### Exercise directions:
Using the entries below, output exactly the lines from the one containing "# GroupRoleTemplateValues" through the final line, both included, and no others.

### Data listing:
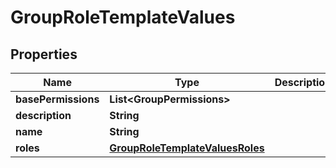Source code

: 

# GroupRoleTemplateValues


## Properties

| Name | Type | Description | Notes |
|------------ | ------------- | ------------- | -------------|
|**basePermissions** | **List&lt;GroupPermissions&gt;** |  |  |
|**description** | **String** |  |  |
|**name** | **String** |  |  |
|**roles** | [**GroupRoleTemplateValuesRoles**](GroupRoleTemplateValuesRoles.md) |  |  |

### Final answer:
# GroupRoleTemplateValues


## Properties

| Name | Type | Description | Notes |
|------------ | ------------- | ------------- | -------------|
|**basePermissions** | **List&lt;GroupPermissions&gt;** |  |  |
|**description** | **String** |  |  |
|**name** | **String** |  |  |
|**roles** | [**GroupRoleTemplateValuesRoles**](GroupRoleTemplateValuesRoles.md) |  |  |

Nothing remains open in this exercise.